In fact boredom is already a sign that the enemy is very near — it's the sine qua non of consumer trance and obedient wage slavery. Cheat boredom (as the Sits used to say) and already you're winning something back.

Adventures in Mutualism will have to start small — but even a few neighbors can organize a car-pool — or share other "necessary" technologies like electric power, garden tools, telephones, etc.

The next stage of sharing might include cooperatives — a neighborhood CSA or food bank or home-school group. Then the next stage could be institutional and move toward genuine Mutual insurance and banking (Fraternal/Sororal organizations used to supply many of these functions — including the Grange and the Knights of Labor.)

The next stage would be federative, nets of groups and regions as envisioned by Kropotkin and Landauer as well as Proudhon — and by the free Russian Soviets before the Bolshevik coup in Oct. '17.

The key here would be to "organize the kernel of the new world inside the shell of the old" as the IWW Preamble suggests. In other words NOT to wait till "conditions are ripe" in Marxist terms but to begin here & now — not just with demonstrations and media games and info info info, but also with real-life economic and cultural organizing. Why? — because who wants to have to wait to enjoy some fruits of Revolution if it were possible to experience at least a few of them NOW — or after a few years of intense agitation and attention.

Such organizing certainly doesn't "take the place" of resistance (including even riot and crime, much less squatting or debt refusal). It already IS a form of resistance — but also a pleasure in itself — a prime reason for human sociality — a structure for creativity and imagination — for poesis or aesthetic making, whether it be tools or human relations or music or gardening or shelter or just normal everyday conviviality — that lost ideal.

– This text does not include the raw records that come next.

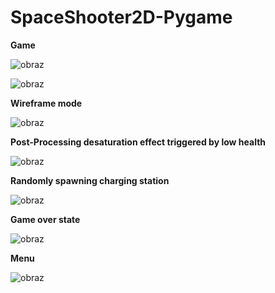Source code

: # SpaceShooter2D-Pygame

<b>Game</b>

![obraz](https://github.com/user-attachments/assets/3234b243-6d96-483e-ab09-de92d7ffb5dd)

![obraz](https://github.com/user-attachments/assets/2cb513d5-59d6-434c-87bd-c0e54f8ddf31)


<b>Wireframe mode</b>

![obraz](https://github.com/user-attachments/assets/dacf97f5-b0ee-4635-8fd5-bfa938bebaab)


<b>Post-Processing desaturation effect triggered by low health</b>

![obraz](https://github.com/user-attachments/assets/902b0027-3544-4c72-bab0-19ae06fa3998)


<b>Randomly spawning charging station</b>

![obraz](https://github.com/user-attachments/assets/14207918-55a7-4c45-b423-48021ae75ca0)


<b>Game over state</b>

![obraz](https://github.com/user-attachments/assets/d0c0f39d-bee0-4422-bec0-27fbbf748608)


<b>Menu</b>

![obraz](https://github.com/user-attachments/assets/16be1bb5-bca3-47b3-9927-24f75561804e)
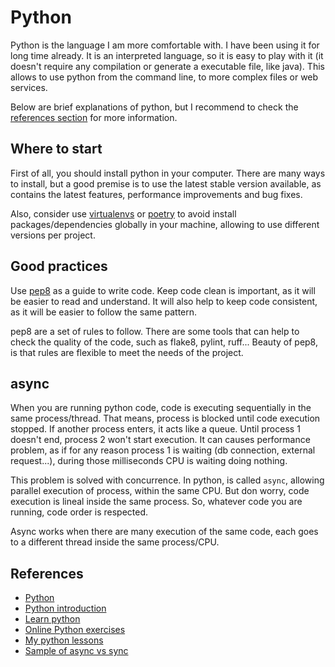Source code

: # Python

Python is the language I am more comfortable with. I have been using it for long
time already. It is an interpreted language, so it is easy to play with it (it
doesn't require any compilation or generate a executable file, like java). This
allows to use python from the command line, to more complex files or web
services.

Below are brief explanations of python, but I recommend to check the
[references section](#references) for more information.

## Where to start

First of all, you should install python in your computer. There are many ways to
install, but a good premise is to use the latest stable version available, as
contains the latest features, performance improvements and bug fixes.

Also, consider use [virtualenvs](./virtualenvs.md) or
[poetry](./virtualenvs.md#poetry) to avoid install packages/dependencies globally
in your machine, allowing to use different versions per project.

## Good practices

Use [pep8](https://www.python.org/dev/peps/pep-0008/) as a guide to write code.
Keep code clean is important, as it will be easier to read and understand. It
will also help to keep code consistent, as it will be easier to follow the same
pattern.

pep8 are a set of rules to follow. There are some tools that can help to check
the quality of the code, such as flake8, pylint, ruff... Beauty of pep8, is that
rules are flexible to meet the needs of the project.

## async

When you are running python code, code is executing sequentially in the same
process/thread. That means, process is blocked until code execution stopped. If
another process enters, it acts like a queue. Until process 1 doesn't end,
process 2 won't start execution. It can causes performance problem, as if for
any reason process 1 is waiting (db connection, external request...), during
those milliseconds CPU is waiting doing nothing.

This problem is solved with concurrence. In python, is called `async`, allowing
parallel execution of process, within the same CPU. But don worry, code
execution is lineal inside the same process. So, whatever code you are running,
code order is respected.

Async works when there are many execution of the same code, each goes to a
different thread inside the same process/CPU.

## References

- [Python](https://www.python.org/)
- [Python introduction](https://www.udacity.com/course/introduction-to-python--ud1110)
- [Learn python](https://learnxinyminutes.com/docs/python/)
- [Online Python exercises](https://www.hackerrank.com/domains/python)
- [My python lessons](https://github.com/McLargo/python-lessons)
- [Sample of async vs sync](https://realpython.com/async-io-python/#the-asyncio-package-and-asyncawait)
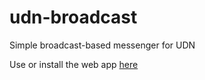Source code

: # udn-broadcast
Simple broadcast-based messenger for UDN

Use or install the web app [here](https://udn-broadcast.onrender.com/)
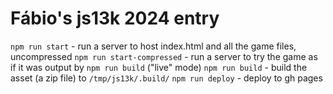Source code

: # Fábio's js13k 2024 entry

`npm run start` - run a server to host index.html and all the game files, uncompressed
`npm run start-compressed` - run a server to try the game as if it was output by `npm run build` ("live" mode)
`npm run build` - build the asset (a zip file) to `/tmp/js13k/.build/`
`npm run deploy` - deploy to gh pages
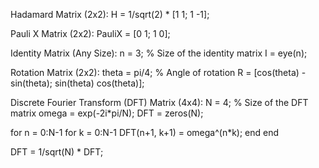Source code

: Hadamard Matrix (2x2):
H = 1/sqrt(2) * [1 1; 1 -1];

Pauli X Matrix (2x2):
PauliX = [0 1; 1 0];


Identity Matrix (Any Size):
n = 3; % Size of the identity matrix
I = eye(n);


Rotation Matrix (2x2):
theta = pi/4; % Angle of rotation
R = [cos(theta) -sin(theta); sin(theta) cos(theta)];

Discrete Fourier Transform (DFT) Matrix (4x4):
N = 4; % Size of the DFT matrix
omega = exp(-2i*pi/N);
DFT = zeros(N);

for n = 0:N-1
    for k = 0:N-1
        DFT(n+1, k+1) = omega^(n*k);
    end
end

DFT = 1/sqrt(N) * DFT;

In any face-to-face confrontation with Wall Street "we" must always lose — because WALL STREET IS EVERYWHERE. The up-side of this is that therefore we must occupy "Everywhere." We must inhabit our own space-of-daily-life — the real physical space/time we live in. If necessary we will squat it. And from the space of tactical retreat (not abject dispersal and defeat, but the orderly retreat toward logistic reinforcement — to quote Guy Debord quoting Napoleon!), from the liberated zones whether temporary or not, we will plan our next moves in this end-game between Money and Life itself.

1 comment:

  1. "....the orderly retreat toward logistic reinforcement". Very important idea. The forces are overwhelming. I'm in total agreement that the next steps are in the shared skills and resources of one's immediate community. Are we willing to act for the good of our neighbors, share our surplus, meet and work together to build community? I agree, it's your money or your life.